The felicitous discovery by David Wilkinson of the email address of Stella Garden, daughter of Barbara Clarke, the Fallases’ younger daughter (born in 1918), has led to Vivien’s receiving some delightful and informative emails from Stella and her sister Victoria Helby and also from Hervey Wilcox and Lynden Easterbrook, whose mother was Leonora Wilcox, the Fallases’ older daughter (born in 1912).  Vivien will report on what she has learned from this correspondence and from the Whitham letters to Fallas in the next issue of the newsletter.

 

**********

 

Book Review

The cover for Andrew Thacker's The Imagist Poets (Northcote House, 2011) signals quite clearly one of the intentions of this little (134 pages) book. It reproduces a photograph of the large and stately figure of Amy Lowell. Thus one of Thacker's aims is to shift the focus and emphasis away from Pound and on to Lowell. The book also gives greater emphasis to F.S. Flint and John Gould Fletcher in this Imagist narrative than is usual.
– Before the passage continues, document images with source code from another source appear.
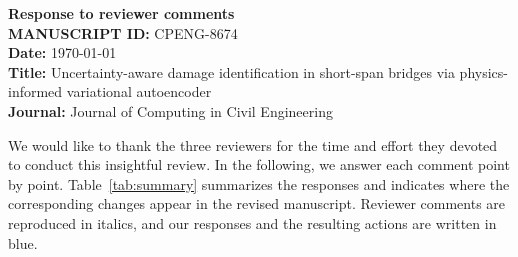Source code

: \documentclass[11pt]{article}
\begin{document}
\begin{center}
{\Large\bfseries Response to reviewer comments}\\[8pt]
\textbf{MANUSCRIPT ID:} CPENG-8674\\
\textbf{Date:} \today\\
\textbf{Title:} Uncertainty-aware damage identification in short-span bridges via physics-informed variational
autoencoder\\
\textbf{Journal:} Journal of Computing in Civil Engineering
\end{center}

\noindent{}

\bigskip
We would like to thank the three reviewers for the time and effort they devoted to conduct this insightful review.
In the following, we answer each comment point by point. Table~\ref{tab:summary} summarizes the responses and indicates where
the corresponding changes appear in the revised manuscript. Reviewer comments are reproduced in italics, and our responses and the resulting actions are written in blue.

\end{document}
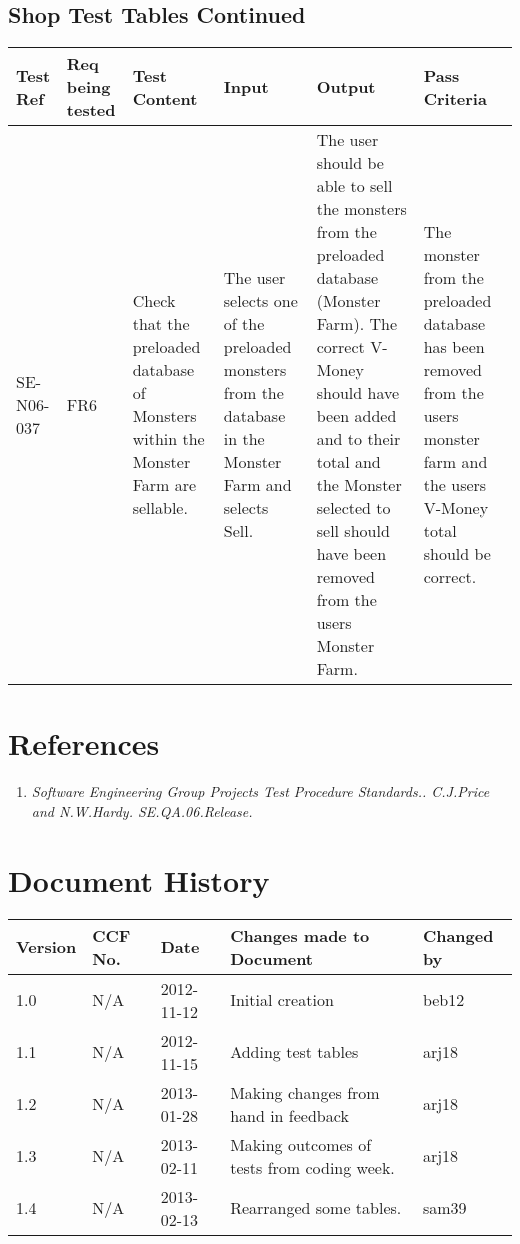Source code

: \documentclass[titlepage]{article}
\begin{document}
\subsection{Shop Test Tables Continued}
\begin{tabular}{|p{1cm}|p{1cm}|p{2cm}|p{3cm}|p{3cm}|p{3cm}|}
\hline
Test Ref & Req being tested & Test Content & Input & Output & Pass Criteria \\ 
\hline
SE-N06-037 & FR6 & Check that the preloaded database of Monsters within the Monster Farm are sellable. & The user selects one of the preloaded monsters from the database in the Monster Farm and selects Sell. & The user should be able to sell the monsters from the preloaded database (Monster Farm). The correct V-Money should have been added and to their total and the Monster selected to sell should have been removed from the users Monster Farm. & The monster from the preloaded database has been removed from the users monster farm and the users V-Money total should be correct.\\
\hline
\end{tabular}
\newpage
\section{References}
\begin{enumerate}
\item \textit{Software Engineering Group Projects Test Procedure Standards.. C.J.Price and N.W.Hardy. SE.QA.06.Release.}
\end{enumerate}
\section{Document History}
\begin{tabular}{| l | l | l | l | l |} 
\hline 
Version & CCF No. & Date & Changes made to Document & Changed by \\ 
\hline 
1.0 & N/A & 2012-11-12 & Initial creation & beb12 \\ 
\hline 
1.1 & N/A & 2012-11-15 & Adding test tables & arj18 \\
\hline
1.2 & N/A & 2013-01-28 & Making changes from hand in feedback & arj18 \\
\hline
1.3 & N/A & 2013-02-11 & Making outcomes of tests from coding week. & arj18 \\
\hline
1.4 & N/A & 2013-02-13 & Rearranged some tables. & sam39 \\
\hline
\end{tabular} 
\end{document}
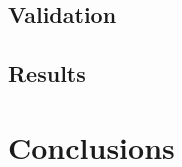 \documentclass{ article}
\begin{document}
	\subsection{Validation}
	\label{section:validation}
	
	\subsection{Results}
	\label{section:results}

\section{Conclusions}
\label{section:conclusions}



\end{document}
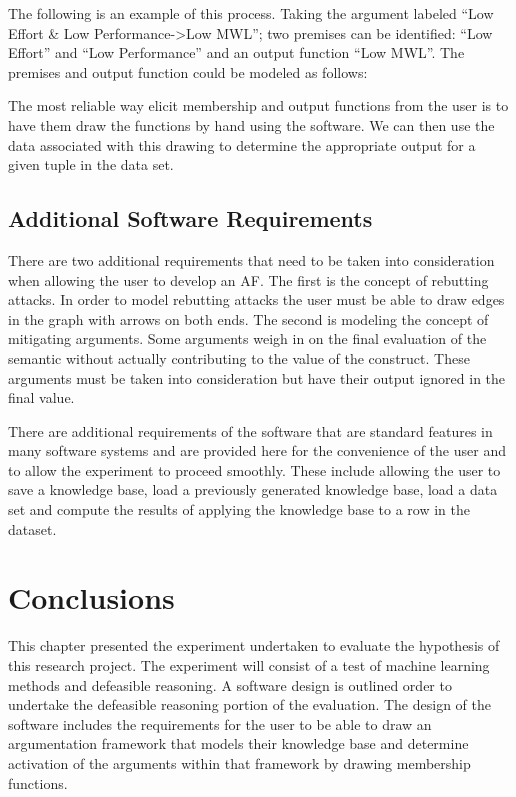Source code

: The following is an example of this process. Taking the argument labeled ``Low Effort & Low Performance->Low MWL''; two premises can be identified: ``Low Effort'' and ``Low Performance'' and an output function ``Low MWL''. The premises and output function could be modeled as follows:




The most reliable way elicit membership and output functions from the user is to have them draw the functions by hand using the software. We can then use the data associated with this drawing to determine the appropriate output for a given tuple in the data set.

\subsection{Additional Software Requirements}

There are two additional requirements that need to be taken into consideration when allowing the user to develop an AF. The first is the concept of rebutting attacks. In order to model rebutting attacks the user must be able to draw edges in the graph with arrows on both ends. The second is modeling the concept of mitigating arguments. Some arguments weigh in on the final evaluation of the semantic without actually contributing to the value of the construct. These arguments must be taken into consideration but have their output ignored in the final value. 


There are additional requirements of the software that are standard features in many software systems and are provided here for the convenience of the user and to allow the experiment to proceed smoothly. These include allowing the user to save a knowledge base, load a previously generated knowledge base, load a data set and compute the results of applying the knowledge base to a row in the dataset.


\section{Conclusions}


This chapter presented the experiment undertaken to evaluate the hypothesis of this research project. The experiment will consist of a test of machine learning methods and defeasible reasoning. A software design is outlined order to undertake the defeasible reasoning portion of the evaluation. The design of the software includes the requirements for the user to be able to draw an argumentation framework that models their knowledge base and determine activation of the arguments within that framework by drawing membership functions.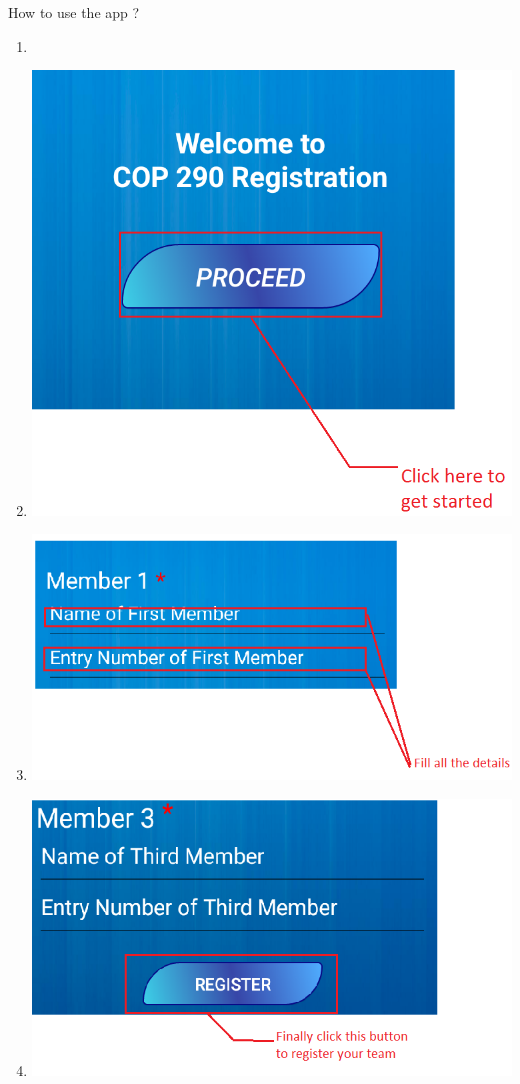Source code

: \documentclass{beamer}
\begin{document}
\begin{frame}{How to use the app ? }
    \begin{enumerate}
        \item  
        \item \includegraphics[scale = 0.153]{img1.png}        
        \item \includegraphics[scale = 0.25]{img2.png}
        \item \includegraphics[scale = 0.225]{img3.png}
    \end{enumerate}
    
    
    
    
\end{frame}
\end{document}
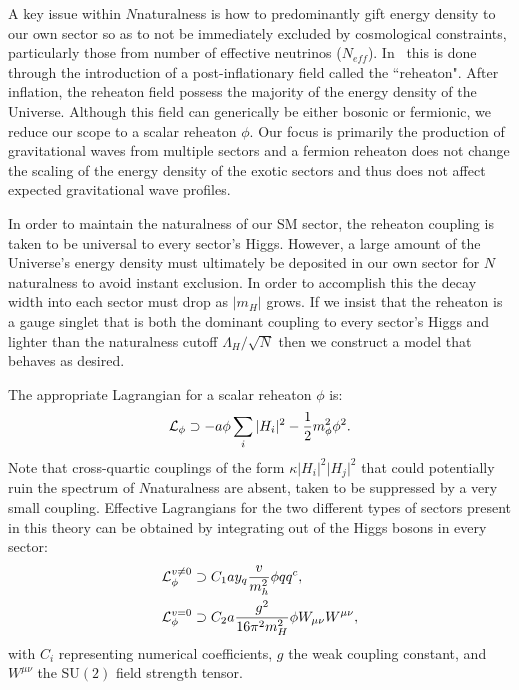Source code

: \documentclass[nofootinbib,twocolumn,preprintnumbers]{revtex4-1}
\begin{document}
A key issue within $N$naturalness is how to predominantly gift energy density to our own sector so as to not be immediately excluded by cosmological constraints, particularly those from number of effective neutrinos ($N_{eff}$). In~\cite{Arkani-Hamed:2016rle} this is done through the introduction of a post-inflationary field called the ``reheaton". After inflation, the reheaton field possess the majority of the energy density of the Universe. Although this field can generically be either bosonic or fermionic, we reduce our scope to a scalar reheaton $\phi$. Our focus is primarily the production of gravitational waves from multiple sectors and a fermion reheaton does not change the scaling of the energy density of the exotic sectors and thus does not affect expected gravitational wave profiles.

In order to maintain the naturalness of our SM sector, the reheaton coupling is taken to be universal to every sector's Higgs. However, a large amount of the Universe's energy density must ultimately be deposited in our own sector for $N$naturalness to avoid instant exclusion. In order to accomplish this the decay width into each sector must drop as $\vert m_H\vert$ grows. If we insist that the reheaton is a gauge singlet that is both the dominant coupling to every sector's Higgs and lighter than the naturalness cutoff $\Lambda_H/\sqrt{N}$ then we construct a model that behaves as desired. 

The appropriate Lagrangian for a scalar reheaton $\phi$ is: 
\begin{equation}\label{eqn:nnLagrangian}
{\cal L}_\phi \supset -a\phi\sum_i\vert H_i\vert^2 - \frac{1}{2}m^2_\phi \phi^2.
\end{equation}
Note that cross-quartic couplings of the form $\kappa\vert H_i\vert^2\vert H_j\vert^2$ that could potentially ruin the spectrum of $N$naturalness are absent, taken to be suppressed by a very small coupling. Effective Lagrangians for the two different types of sectors present in this theory can be obtained by integrating out of the Higgs bosons in every sector:
\begin{equation}\label{eqn:nnEffLag}
\begin{split}
{\cal L}_\phi^{v \neq 0} &\supset C_1 a y_q\frac{v}{m_h^2}\phi q q^c,
\\
{\cal L}_\phi^{v = 0} &\supset C_2 a \frac{g^2}{16\pi^2 m_H^2}\phi W_{\mu\nu}W^{\mu\nu},
\end{split}
\end{equation}
with $C_i$ representing numerical coefficients, $g$ the weak coupling constant, and $W^{\mu\nu}$ the SU$(2)$ field strength tensor.
\end{document}
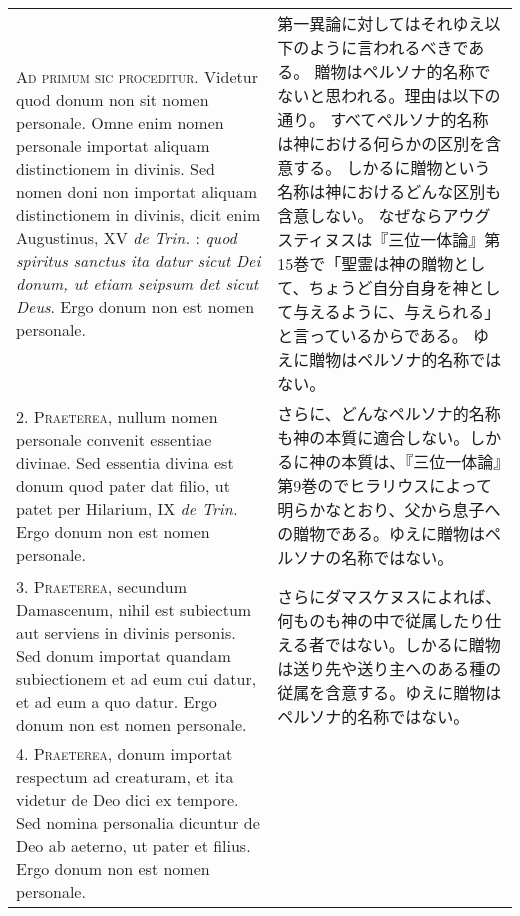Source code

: \documentclass[10pt]{jsarticle} %
\begin{document}
\begin{longtable}{p{21em}p{21em}}

\textsc{Ad primum sic proceditur}. Videtur quod donum non sit nomen
    personale. Omne enim nomen personale importat aliquam
    distinctionem in divinis. Sed nomen doni non importat aliquam
    distinctionem in divinis, dicit enim Augustinus, XV \textit{de
    Trin.} : \textit{quod spiritus sanctus ita datur sicut Dei donum,
    ut etiam seipsum det sicut Deus}. Ergo donum non est nomen
    personale.


&

第一異論に対してはそれゆえ以下のように言われるべきである。
贈物はペルソナ的名称でないと思われる。理由は以下の通り。
すべてペルソナ的名称は神における何らかの区別を含意する。
しかるに贈物という名称は神におけるどんな区別も含意しない。
なぜならアウグスティヌスは『三位一体論』第15巻で「聖霊は神の贈物とし
て、ちょうど自分自身を神として与えるように、与えられる」と言っているからである。
ゆえに贈物はペルソナ的名称ではない。

\\


2. \textsc{Praeterea}, nullum nomen personale convenit essentiae divinae. Sed
essentia divina est donum quod pater dat filio, ut patet per Hilarium, IX
\textit{de Trin.} Ergo donum non est nomen personale.


&

さらに、どんなペルソナ的名称も神の本質に適合しない。しかるに神の本質は、『三位一体論』第9巻のでヒラリウスによって明らかなとおり、父から息子への贈物である。ゆえに贈物はペルソナの名称ではない。

\\

3. \textsc{Praeterea}, secundum Damascenum, nihil est subiectum aut serviens in
divinis personis. Sed donum importat quandam subiectionem et ad eum cui datur,
et ad eum a quo datur. Ergo donum non est nomen personale.


&

さらにダマスケヌスによれば、何ものも神の中で従属したり仕える者ではない。しかるに贈物は送り先や送り主へのある種の従属を含意する。ゆえに贈物はペルソナ的名称ではない。

\\

4. \textsc{Praeterea}, donum importat respectum ad creaturam, et ita videtur de Deo dici ex tempore. Sed nomina personalia dicuntur de Deo ab aeterno, ut pater et filius. Ergo donum non est nomen personale.



\end{longtable}
\end{document}
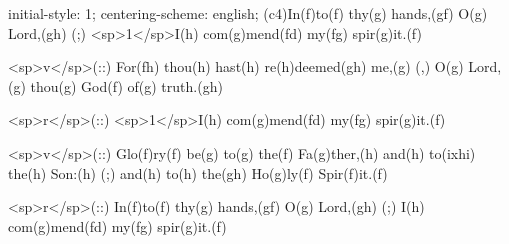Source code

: initial-style: 1;
centering-scheme: english;
(c4)In(f)to(f) thy(g) hands,(gf) O(g) Lord,(gh) (;) <sp>1</sp>I(h) com(g)mend(fd) my(fg) spir(g)it.(f) 

<sp>v</sp>(::) For(fh) thou(h) hast(h) re(h)deemed(gh) me,(g) (,) O(g) Lord,(g) thou(g) God(f) of(g) truth.(gh) 

<sp>r</sp>(::) <sp>1</sp>I(h) com(g)mend(fd) my(fg) spir(g)it.(f) 

<sp>v</sp>(::) Glo(f)ry(f) be(g) to(g) the(f) Fa(g)ther,(h) and(h) to(ixhi) the(h) Son:(h) (;) and(h) to(h) the(gh) Ho(g)ly(f) Spir(f)it.(f)

<sp>r</sp>(::) In(f)to(f) thy(g) hands,(gf) O(g) Lord,(gh) (;) I(h) com(g)mend(fd) my(fg) spir(g)it.(f) 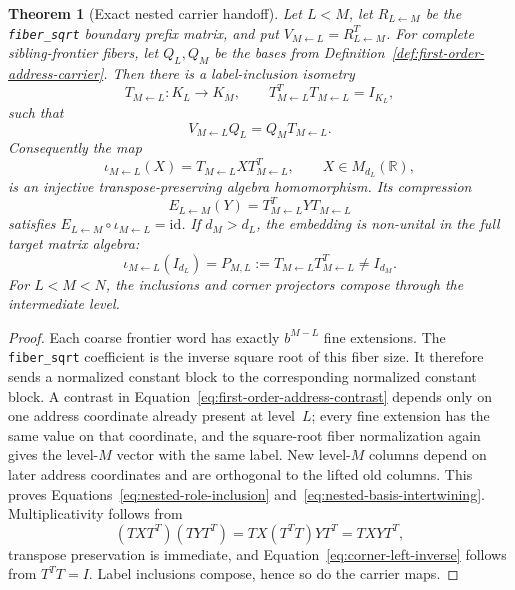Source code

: \documentclass[11pt]{article}
\newtheorem{theorem}[definition]{Theorem}
\theoremstyle{remark}
\newcommand{\code}[1]{\texttt{#1}}
\newcommand{\R}{\mathbb{R}}
\numberwithin{equation}{section}
\begin{document}
\begin{theorem}[Exact nested carrier handoff]\label{thm:exact-nested-carrier-handoff}
Let \(L<M\), let \(R_{L\leftarrow M}\) be the \code{fiber\_sqrt} boundary prefix matrix, and put \(V_{M\leftarrow L}=R_{L\leftarrow M}^{T}\).  For complete sibling-frontier fibers, let \(Q_L,Q_M\) be the bases from Definition~\ref{def:first-order-address-carrier}.  Then there is a label-inclusion isometry
\begin{equation}
 T_{M\leftarrow L}:K_L\longrightarrow K_M,
 \qquad T_{M\leftarrow L}^{T}T_{M\leftarrow L}=I_{K_L},
 \label{eq:nested-role-inclusion}
\end{equation}
such that
\begin{equation}
 V_{M\leftarrow L}Q_L=Q_MT_{M\leftarrow L}.
 \label{eq:nested-basis-intertwining}
\end{equation}
Consequently the map
\begin{equation}
 \iota_{M\leftarrow L}(X)
 =T_{M\leftarrow L}XT_{M\leftarrow L}^{T},
 \qquad X\in M_{d_L}(\R),
 \label{eq:nonunital-corner-embedding}
\end{equation}
is an injective transpose-preserving algebra homomorphism.  Its compression
\begin{equation}
 E_{L\leftarrow M}(Y)=T_{M\leftarrow L}^{T}YT_{M\leftarrow L}
 \label{eq:corner-left-inverse}
\end{equation}
satisfies \(E_{L\leftarrow M}\circ\iota_{M\leftarrow L}=\mathrm{id}\).  If \(d_M>d_L\), the embedding is non-unital in the full target matrix algebra:
\begin{equation}
 \iota_{M\leftarrow L}(I_{d_L})
 =P_{M,L}:=T_{M\leftarrow L}T_{M\leftarrow L}^{T}
 \neq I_{d_M}.
 \label{eq:old-role-corner-projector}
\end{equation}
For \(L<M<N\), the inclusions and corner projectors compose through the intermediate level.
\end{theorem}

\begin{proof}
Each coarse frontier word has exactly \(b^{M-L}\) fine extensions.  The \code{fiber\_sqrt} coefficient is the inverse square root of this fiber size.  It therefore sends a normalized constant block to the corresponding normalized constant block.  A contrast in Equation~\eqref{eq:first-order-address-contrast} depends only on one address coordinate already present at level~\(L\); every fine extension has the same value on that coordinate, and the square-root fiber normalization again gives the level-\(M\) vector with the same label.  New level-\(M\) columns depend on later address coordinates and are orthogonal to the lifted old columns.  This proves Equations~\eqref{eq:nested-role-inclusion} and~\eqref{eq:nested-basis-intertwining}.  Multiplicativity follows from
\[
 (TXT^T)(TYT^T)=TX(T^TT)YT^T=TXYT^T,
\]
transpose preservation is immediate, and Equation~\eqref{eq:corner-left-inverse} follows from \(T^TT=I\).  Label inclusions compose, hence so do the carrier maps.
\end{proof}
\end{document}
In this way Thacker is doing on a smaller scale what Helen Carr did in her vastly more detailed and comprehensive survey, The Verse Revolutionaries (reviewed in NCLS Newsletter, Autumn, 2009). Thacker argues that the dispute between Pound and Lowell 'can be understood as a clash of personalities and politics as much as a disagreement over poetic principles.' Lowell played an important role in energetically propagating Imagism in America, not only with the three anthologies but also in numerous articles, reviews, extensive lecture tours with 'flamboyant readings', and even a reading on the radio. The book is structured as follows: Introduction: The Formation of Imagism; 1. Movements and Modernism; 2. Publishing, Publicity, and Magazines; 3. Prefaces and Manifestoes; 4. Modern Themes; 5. Urban Images; 6. Gender and Sexuality: 'Amygism' and 'H.D. Imagiste'.

Thacker looks briefly at four poems by RA: 'Sunsets', 'In the Tube', 'Eros and Psyche', and 'Whitechapel'. A selection of poems by all the Imagists is considered: H.D., John Gould Fletcher, F.S. Flint, T.E. Hulme, Amy Lowell (concentrating on her polyphonic prose, 'Spring Day'), and Ezra Pound.

This little book is exemplary as a succinct, revisionist narrative of the cultural formation and achievement of Imagism.